Likewise, former Norwegian Prime Minister Jens Stoltenberg, who also served as NATO’s general secretary, attacked China ahead of Putin’s visit, terming it the main source enabling Moscow “to run its war of aggression”. He named Iran and North Korea for providing Moscow with missiles without mentioning that more than 50 countries supplying arms to Ukraine. The Xi-Putin meetings showcased an accelerated scale of Sino-Russian rapport. The rest of the world monitored the obvious and engaged in decoding the nuances involved in the visit. Europe is still at a loss as to how it could effectively resist products from China at competitive prices, and to offset the losses borne by the oil taps from Russia turned off after Nord Stream pipeline was sabotaged by yet to be identified sources. The pipeline passed through Russia and Germany. A Pulitzer Prize winning American investigative journalist, Seymour Hersh asserted that the US, with Norwegian support, did the damage. 

Common interests 

Compulsion more than anything else have brought the two neighbouring superpowers closer than at any time since the mid-1950s. They are making a virtue out of a necessity, considering the existential issue for their superpower status regained, or gained, since the 2010s. In fact, the two sides announced in 2023 that their relations had reached “the highest level in history.” Geo-political realities that surfaced in the past five years have prodded the two to jointly confront the traditional hegemons that acquired a grudging acceptance of their roles in the post-World War II decades. Hegemony has come under increasing criticisms in the recent times. This was underscored by the sanctions and currency freeze the US and its allies took against Russia and its supporters after the Ukraine war broke out in February 2022. 

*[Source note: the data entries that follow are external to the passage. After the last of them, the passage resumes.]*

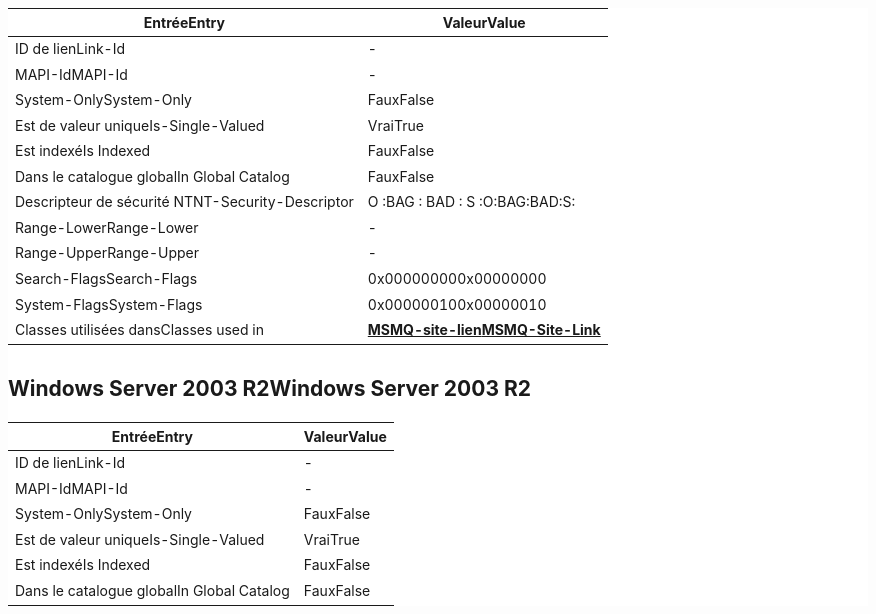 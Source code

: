 

| <span data-ttu-id="f646a-154">Entrée</span><span class="sxs-lookup"><span data-stu-id="f646a-154">Entry</span></span> | <span data-ttu-id="f646a-155">Valeur</span><span class="sxs-lookup"><span data-stu-id="f646a-155">Value</span></span> |
|------------------------|-----------------------------------------------------|
| <span data-ttu-id="f646a-156">ID de lien</span><span class="sxs-lookup"><span data-stu-id="f646a-156">Link-Id</span></span>                | \-                                                  |
| <span data-ttu-id="f646a-157">MAPI-Id</span><span class="sxs-lookup"><span data-stu-id="f646a-157">MAPI-Id</span></span>                | \-                                                  |
| <span data-ttu-id="f646a-158">System-Only</span><span class="sxs-lookup"><span data-stu-id="f646a-158">System-Only</span></span>            | <span data-ttu-id="f646a-159">Faux</span><span class="sxs-lookup"><span data-stu-id="f646a-159">False</span></span>                                               |
| <span data-ttu-id="f646a-160">Est de valeur unique</span><span class="sxs-lookup"><span data-stu-id="f646a-160">Is-Single-Valued</span></span>       | <span data-ttu-id="f646a-161">Vrai</span><span class="sxs-lookup"><span data-stu-id="f646a-161">True</span></span>                                                |
| <span data-ttu-id="f646a-162">Est indexé</span><span class="sxs-lookup"><span data-stu-id="f646a-162">Is Indexed</span></span>             | <span data-ttu-id="f646a-163">Faux</span><span class="sxs-lookup"><span data-stu-id="f646a-163">False</span></span>                                               |
| <span data-ttu-id="f646a-164">Dans le catalogue global</span><span class="sxs-lookup"><span data-stu-id="f646a-164">In Global Catalog</span></span>      | <span data-ttu-id="f646a-165">Faux</span><span class="sxs-lookup"><span data-stu-id="f646a-165">False</span></span>                                               |
| <span data-ttu-id="f646a-166">Descripteur de sécurité NT</span><span class="sxs-lookup"><span data-stu-id="f646a-166">NT-Security-Descriptor</span></span> | <span data-ttu-id="f646a-167">O :BAG : BAD : S :</span><span class="sxs-lookup"><span data-stu-id="f646a-167">O:BAG:BAD:S:</span></span>                                        |
| <span data-ttu-id="f646a-168">Range-Lower</span><span class="sxs-lookup"><span data-stu-id="f646a-168">Range-Lower</span></span>            | \-                                                  |
| <span data-ttu-id="f646a-169">Range-Upper</span><span class="sxs-lookup"><span data-stu-id="f646a-169">Range-Upper</span></span>            | \-                                                  |
| <span data-ttu-id="f646a-170">Search-Flags</span><span class="sxs-lookup"><span data-stu-id="f646a-170">Search-Flags</span></span>           | <span data-ttu-id="f646a-171">0x00000000</span><span class="sxs-lookup"><span data-stu-id="f646a-171">0x00000000</span></span>                                          |
| <span data-ttu-id="f646a-172">System-Flags</span><span class="sxs-lookup"><span data-stu-id="f646a-172">System-Flags</span></span>           | <span data-ttu-id="f646a-173">0x00000010</span><span class="sxs-lookup"><span data-stu-id="f646a-173">0x00000010</span></span>                                          |
| <span data-ttu-id="f646a-174">Classes utilisées dans</span><span class="sxs-lookup"><span data-stu-id="f646a-174">Classes used in</span></span>        | [<span data-ttu-id="f646a-175">**MSMQ-site-lien**</span><span class="sxs-lookup"><span data-stu-id="f646a-175">**MSMQ-Site-Link**</span></span>](c-msmqsitelink.md)<br/> |



## <a name="windows-server-2003-r2"></a><span data-ttu-id="f646a-176">Windows Server 2003 R2</span><span class="sxs-lookup"><span data-stu-id="f646a-176">Windows Server 2003 R2</span></span>



| <span data-ttu-id="f646a-177">Entrée</span><span class="sxs-lookup"><span data-stu-id="f646a-177">Entry</span></span> | <span data-ttu-id="f646a-178">Valeur</span><span class="sxs-lookup"><span data-stu-id="f646a-178">Value</span></span> |
|------------------------|-----------------------------------------------------|
| <span data-ttu-id="f646a-179">ID de lien</span><span class="sxs-lookup"><span data-stu-id="f646a-179">Link-Id</span></span>                | \-                                                  |
| <span data-ttu-id="f646a-180">MAPI-Id</span><span class="sxs-lookup"><span data-stu-id="f646a-180">MAPI-Id</span></span>                | \-                                                  |
| <span data-ttu-id="f646a-181">System-Only</span><span class="sxs-lookup"><span data-stu-id="f646a-181">System-Only</span></span>            | <span data-ttu-id="f646a-182">Faux</span><span class="sxs-lookup"><span data-stu-id="f646a-182">False</span></span>                                               |
| <span data-ttu-id="f646a-183">Est de valeur unique</span><span class="sxs-lookup"><span data-stu-id="f646a-183">Is-Single-Valued</span></span>       | <span data-ttu-id="f646a-184">Vrai</span><span class="sxs-lookup"><span data-stu-id="f646a-184">True</span></span>                                                |
| <span data-ttu-id="f646a-185">Est indexé</span><span class="sxs-lookup"><span data-stu-id="f646a-185">Is Indexed</span></span>             | <span data-ttu-id="f646a-186">Faux</span><span class="sxs-lookup"><span data-stu-id="f646a-186">False</span></span>                                               |
| <span data-ttu-id="f646a-187">Dans le catalogue global</span><span class="sxs-lookup"><span data-stu-id="f646a-187">In Global Catalog</span></span>      | <span data-ttu-id="f646a-188">Faux</span><span class="sxs-lookup"><span data-stu-id="f646a-188">False</span></span>                                               |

China shows no signs of willingly abandoning its emergence as a superpower while Russia, too, is not giving in to playing second fiddle to the West. After getting lost in the 1990s when the Soviet Union, world’s first communist state, disintegrated and introduced a multiparty system and capitalist economy. The resultant oligarchy created chaos and millions of people lost their lifetime’s earnings amidst a long spell of galloping inflation. On the eve of the new millennium in December 1999, Putin, as vice-president, took over after Boris Yeltsin stepped down a year ahead of presidential election. Confronting diplomatic and trade sanctions imposed by the mainstream West in the 2020s, Beijing and Moscow have found themselves as natural allies. The lines between the US-led grouping and Sino-Russian plank have been drawn clearly. They are expected to get sharper, as the new world order begins to gather momentum. China and Russia are now graded higher in the international community’s esteem than a decade ago. 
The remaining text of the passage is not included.